◆ Exercise description ◆
Your job with the data below is to output exactly the lines from the one holding "当小小的条顿骑士第一次向他的" down to the one holding "https://zh.m.wikipedia.org/zh-hans/%E6%9D%B1%E5%BE%B7", both included, and no others.

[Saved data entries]
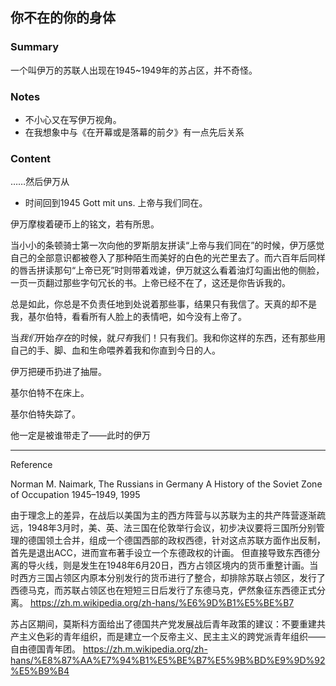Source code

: 
## 你不在的你的身体

### Summary
一个叫伊万的苏联人出现在1945~1949年的苏占区，并不奇怪。



### Notes
- 不小心又在写伊万视角。
- 在我想象中与《在开幕或是落幕的前夕》有一点先后关系



### Content

……然后伊万从



- 时间回到1945
Gott mit uns.
上帝与我们同在。

伊万摩梭着硬币上的铭文，若有所思。

当小小的条顿骑士第一次向他的罗斯朋友拼读“上帝与我们同在”的时候，伊万感觉自己的全部意识都被卷入了那种陌生而美好的白色的光芒里去了。而六百年后同样的唇舌拼读那句“上帝已死”时则带着戏谑，伊万就这么看着油灯勾画出他的侧脸，一页一页翻过那些字句冗长的书。上帝已经不在了，这还是你告诉我的。

总是如此，你总是不负责任地到处说着那些事，结果只有我信了。天真的却不是我，基尔伯特，看看所有人脸上的表情吧，如今没有上帝了。

当*我们*开始*存在*的时候，就*只有*我们！只有我们。我和你这样的东西，还有那些用自己的手、脚、血和生命喂养着我和你直到今日的人。

伊万把硬币扔进了抽屉。




基尔伯特不在床上。

基尔伯特失踪了。

他一定是被谁带走了——此时的伊万

____________
Reference

Norman M. Naimark, The Russians in Germany A History of the Soviet Zone of Occupation 1945–1949, 1995

由于理念上的差异，在战后以美国为主的西方阵营与以苏联为主的共产阵营逐渐疏远，1948年3月时，美、英、法三国在伦敦举行会议，初步决议要将三国所分别管理的德国领土合并，组成一个德国西部的政权西德，针对这点苏联方面作出反制，首先是退出ACC，进而宣布著手设立一个东德政权的计画。
但直接导致东西德分离的导火线，则是发生在1948年6月20日，西方占领区境内的货币重整计画。当时西方三国占领区内原本分别发行的货币进行了整合，却排除苏联占领区，发行了西德马克，而苏联占领区也在短短三日后发行了东德马克，俨然象征东西德正式分离。
https://zh.m.wikipedia.org/zh-hans/%E6%9D%B1%E5%BE%B7

苏占区期间，莫斯科方面给出了德国共产党发展战后青年政策的建议：不要重建共产主义色彩的青年组织，而是建立一个反帝主义、民主主义的跨党派青年组织——自由德国青年团。 
https://zh.m.wikipedia.org/zh-hans/%E8%87%AA%E7%94%B1%E5%BE%B7%E5%9B%BD%E9%9D%92%E5%B9%B4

◆ Problem solution ◆
当小小的条顿骑士第一次向他的罗斯朋友拼读“上帝与我们同在”的时候，伊万感觉自己的全部意识都被卷入了那种陌生而美好的白色的光芒里去了。而六百年后同样的唇舌拼读那句“上帝已死”时则带着戏谑，伊万就这么看着油灯勾画出他的侧脸，一页一页翻过那些字句冗长的书。上帝已经不在了，这还是你告诉我的。

总是如此，你总是不负责任地到处说着那些事，结果只有我信了。天真的却不是我，基尔伯特，看看所有人脸上的表情吧，如今没有上帝了。

当*我们*开始*存在*的时候，就*只有*我们！只有我们。我和你这样的东西，还有那些用自己的手、脚、血和生命喂养着我和你直到今日的人。

伊万把硬币扔进了抽屉。




基尔伯特不在床上。

基尔伯特失踪了。

他一定是被谁带走了——此时的伊万

____________
Reference

Norman M. Naimark, The Russians in Germany A History of the Soviet Zone of Occupation 1945–1949, 1995

由于理念上的差异，在战后以美国为主的西方阵营与以苏联为主的共产阵营逐渐疏远，1948年3月时，美、英、法三国在伦敦举行会议，初步决议要将三国所分别管理的德国领土合并，组成一个德国西部的政权西德，针对这点苏联方面作出反制，首先是退出ACC，进而宣布著手设立一个东德政权的计画。
但直接导致东西德分离的导火线，则是发生在1948年6月20日，西方占领区境内的货币重整计画。当时西方三国占领区内原本分别发行的货币进行了整合，却排除苏联占领区，发行了西德马克，而苏联占领区也在短短三日后发行了东德马克，俨然象征东西德正式分离。
https://zh.m.wikipedia.org/zh-hans/%E6%9D%B1%E5%BE%B7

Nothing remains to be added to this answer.